— Exercise —
Please retype the whole listing so that it matches the original exactly.

***

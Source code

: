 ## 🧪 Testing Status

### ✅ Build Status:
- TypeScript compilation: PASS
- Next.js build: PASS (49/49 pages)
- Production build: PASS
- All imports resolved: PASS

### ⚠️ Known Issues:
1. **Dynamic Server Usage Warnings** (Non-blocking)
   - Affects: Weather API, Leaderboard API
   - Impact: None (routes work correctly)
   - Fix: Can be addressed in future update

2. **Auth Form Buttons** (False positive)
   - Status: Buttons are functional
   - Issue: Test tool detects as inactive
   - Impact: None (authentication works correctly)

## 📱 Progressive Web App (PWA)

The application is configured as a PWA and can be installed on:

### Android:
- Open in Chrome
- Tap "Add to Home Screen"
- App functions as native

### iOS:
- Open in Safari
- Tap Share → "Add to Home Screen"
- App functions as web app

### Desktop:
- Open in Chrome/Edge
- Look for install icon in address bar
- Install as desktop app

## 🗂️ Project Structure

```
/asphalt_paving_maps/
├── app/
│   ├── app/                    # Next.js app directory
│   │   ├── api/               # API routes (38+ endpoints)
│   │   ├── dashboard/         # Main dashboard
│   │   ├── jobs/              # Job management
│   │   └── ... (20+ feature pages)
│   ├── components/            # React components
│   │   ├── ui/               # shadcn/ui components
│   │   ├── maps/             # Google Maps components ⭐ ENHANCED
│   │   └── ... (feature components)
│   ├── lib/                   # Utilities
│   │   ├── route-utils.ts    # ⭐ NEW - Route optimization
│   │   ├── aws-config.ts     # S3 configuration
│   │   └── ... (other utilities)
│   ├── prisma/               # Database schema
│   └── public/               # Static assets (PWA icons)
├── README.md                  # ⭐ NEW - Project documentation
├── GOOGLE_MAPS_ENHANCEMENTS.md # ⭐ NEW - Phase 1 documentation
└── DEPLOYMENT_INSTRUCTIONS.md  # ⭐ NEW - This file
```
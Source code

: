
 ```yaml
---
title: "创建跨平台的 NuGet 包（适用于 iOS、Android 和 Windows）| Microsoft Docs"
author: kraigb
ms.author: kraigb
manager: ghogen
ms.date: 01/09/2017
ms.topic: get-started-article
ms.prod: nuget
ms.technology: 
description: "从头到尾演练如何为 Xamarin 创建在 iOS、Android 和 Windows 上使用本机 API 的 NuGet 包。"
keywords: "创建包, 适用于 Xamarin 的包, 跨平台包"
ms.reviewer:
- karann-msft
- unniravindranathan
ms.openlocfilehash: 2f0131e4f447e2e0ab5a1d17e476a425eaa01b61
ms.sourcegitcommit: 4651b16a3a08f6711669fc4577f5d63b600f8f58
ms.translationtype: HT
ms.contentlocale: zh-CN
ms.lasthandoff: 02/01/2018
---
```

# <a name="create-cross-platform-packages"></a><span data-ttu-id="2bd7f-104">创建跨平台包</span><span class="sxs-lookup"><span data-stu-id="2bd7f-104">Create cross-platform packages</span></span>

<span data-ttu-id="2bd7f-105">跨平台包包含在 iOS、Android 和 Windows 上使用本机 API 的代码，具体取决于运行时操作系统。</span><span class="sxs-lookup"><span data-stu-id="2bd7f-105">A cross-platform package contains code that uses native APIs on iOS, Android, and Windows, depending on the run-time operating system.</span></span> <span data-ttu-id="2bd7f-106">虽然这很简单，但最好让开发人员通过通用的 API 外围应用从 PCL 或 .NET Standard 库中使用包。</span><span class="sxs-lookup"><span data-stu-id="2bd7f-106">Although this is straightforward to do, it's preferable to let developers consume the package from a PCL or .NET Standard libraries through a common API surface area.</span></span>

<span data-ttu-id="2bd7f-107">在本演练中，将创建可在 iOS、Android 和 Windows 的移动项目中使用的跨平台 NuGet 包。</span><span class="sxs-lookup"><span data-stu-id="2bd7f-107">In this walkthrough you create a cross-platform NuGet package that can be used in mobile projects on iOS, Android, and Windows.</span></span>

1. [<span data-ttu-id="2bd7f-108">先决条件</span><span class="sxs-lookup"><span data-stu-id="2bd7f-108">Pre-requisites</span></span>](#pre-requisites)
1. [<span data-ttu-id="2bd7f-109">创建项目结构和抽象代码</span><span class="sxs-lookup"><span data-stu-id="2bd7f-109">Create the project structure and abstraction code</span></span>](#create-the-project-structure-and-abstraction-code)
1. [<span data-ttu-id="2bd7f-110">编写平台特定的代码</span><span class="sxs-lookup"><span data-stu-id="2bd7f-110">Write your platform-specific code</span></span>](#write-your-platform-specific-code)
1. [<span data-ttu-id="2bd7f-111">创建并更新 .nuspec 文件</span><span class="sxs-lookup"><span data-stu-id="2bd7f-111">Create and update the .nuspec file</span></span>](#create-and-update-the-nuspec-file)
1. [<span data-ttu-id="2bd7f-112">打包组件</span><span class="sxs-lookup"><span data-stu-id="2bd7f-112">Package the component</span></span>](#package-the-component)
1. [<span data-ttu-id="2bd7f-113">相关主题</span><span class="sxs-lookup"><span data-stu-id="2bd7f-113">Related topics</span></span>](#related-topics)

***

— Solution for this exercise —
Source code

: ## 🧪 Testing Status

### ✅ Build Status:
- TypeScript compilation: PASS
- Next.js build: PASS (49/49 pages)
- Production build: PASS
- All imports resolved: PASS

### ⚠️ Known Issues:
1. **Dynamic Server Usage Warnings** (Non-blocking)
   - Affects: Weather API, Leaderboard API
   - Impact: None (routes work correctly)
   - Fix: Can be addressed in future update

2. **Auth Form Buttons** (False positive)
   - Status: Buttons are functional
   - Issue: Test tool detects as inactive
   - Impact: None (authentication works correctly)

## 📱 Progressive Web App (PWA)

The application is configured as a PWA and can be installed on:

### Android:
- Open in Chrome
- Tap "Add to Home Screen"
- App functions as native

### iOS:
- Open in Safari
- Tap Share → "Add to Home Screen"
- App functions as web app

### Desktop:
- Open in Chrome/Edge
- Look for install icon in address bar
- Install as desktop app

## 🗂️ Project Structure

```
/asphalt_paving_maps/
├── app/
│   ├── app/                    # Next.js app directory
│   │   ├── api/               # API routes (38+ endpoints)
│   │   ├── dashboard/         # Main dashboard
│   │   ├── jobs/              # Job management
│   │   └── ... (20+ feature pages)
│   ├── components/            # React components
│   │   ├── ui/               # shadcn/ui components
│   │   ├── maps/             # Google Maps components ⭐ ENHANCED
│   │   └── ... (feature components)
│   ├── lib/                   # Utilities
│   │   ├── route-utils.ts    # ⭐ NEW - Route optimization
│   │   ├── aws-config.ts     # S3 configuration
│   │   └── ... (other utilities)
│   ├── prisma/               # Database schema
│   └── public/               # Static assets (PWA icons)
├── README.md                  # ⭐ NEW - Project documentation
├── GOOGLE_MAPS_ENHANCEMENTS.md # ⭐ NEW - Phase 1 documentation
└── DEPLOYMENT_INSTRUCTIONS.md  # ⭐ NEW - This file
```
Source code

:
 ```yaml
---
title: "创建跨平台的 NuGet 包（适用于 iOS、Android 和 Windows）| Microsoft Docs"
author: kraigb
ms.author: kraigb
manager: ghogen
ms.date: 01/09/2017
ms.topic: get-started-article
ms.prod: nuget
ms.technology: 
description: "从头到尾演练如何为 Xamarin 创建在 iOS、Android 和 Windows 上使用本机 API 的 NuGet 包。"
keywords: "创建包, 适用于 Xamarin 的包, 跨平台包"
ms.reviewer:
- karann-msft
- unniravindranathan
ms.openlocfilehash: 2f0131e4f447e2e0ab5a1d17e476a425eaa01b61
ms.sourcegitcommit: 4651b16a3a08f6711669fc4577f5d63b600f8f58
ms.translationtype: HT
ms.contentlocale: zh-CN
ms.lasthandoff: 02/01/2018
---
```

# <a name="create-cross-platform-packages"></a><span data-ttu-id="2bd7f-104">创建跨平台包</span><span class="sxs-lookup"><span data-stu-id="2bd7f-104">Create cross-platform packages</span></span>

<span data-ttu-id="2bd7f-105">跨平台包包含在 iOS、Android 和 Windows 上使用本机 API 的代码，具体取决于运行时操作系统。</span><span class="sxs-lookup"><span data-stu-id="2bd7f-105">A cross-platform package contains code that uses native APIs on iOS, Android, and Windows, depending on the run-time operating system.</span></span> <span data-ttu-id="2bd7f-106">虽然这很简单，但最好让开发人员通过通用的 API 外围应用从 PCL 或 .NET Standard 库中使用包。</span><span class="sxs-lookup"><span data-stu-id="2bd7f-106">Although this is straightforward to do, it's preferable to let developers consume the package from a PCL or .NET Standard libraries through a common API surface area.</span></span>

<span data-ttu-id="2bd7f-107">在本演练中，将创建可在 iOS、Android 和 Windows 的移动项目中使用的跨平台 NuGet 包。</span><span class="sxs-lookup"><span data-stu-id="2bd7f-107">In this walkthrough you create a cross-platform NuGet package that can be used in mobile projects on iOS, Android, and Windows.</span></span>

1. [<span data-ttu-id="2bd7f-108">先决条件</span><span class="sxs-lookup"><span data-stu-id="2bd7f-108">Pre-requisites</span></span>](#pre-requisites)
1. [<span data-ttu-id="2bd7f-109">创建项目结构和抽象代码</span><span class="sxs-lookup"><span data-stu-id="2bd7f-109">Create the project structure and abstraction code</span></span>](#create-the-project-structure-and-abstraction-code)
1. [<span data-ttu-id="2bd7f-110">编写平台特定的代码</span><span class="sxs-lookup"><span data-stu-id="2bd7f-110">Write your platform-specific code</span></span>](#write-your-platform-specific-code)
1. [<span data-ttu-id="2bd7f-111">创建并更新 .nuspec 文件</span><span class="sxs-lookup"><span data-stu-id="2bd7f-111">Create and update the .nuspec file</span></span>](#create-and-update-the-nuspec-file)
1. [<span data-ttu-id="2bd7f-112">打包组件</span><span class="sxs-lookup"><span data-stu-id="2bd7f-112">Package the component</span></span>](#package-the-component)
1. [<span data-ttu-id="2bd7f-113">相关主题</span><span class="sxs-lookup"><span data-stu-id="2bd7f-113">Related topics</span></span>](#related-topics)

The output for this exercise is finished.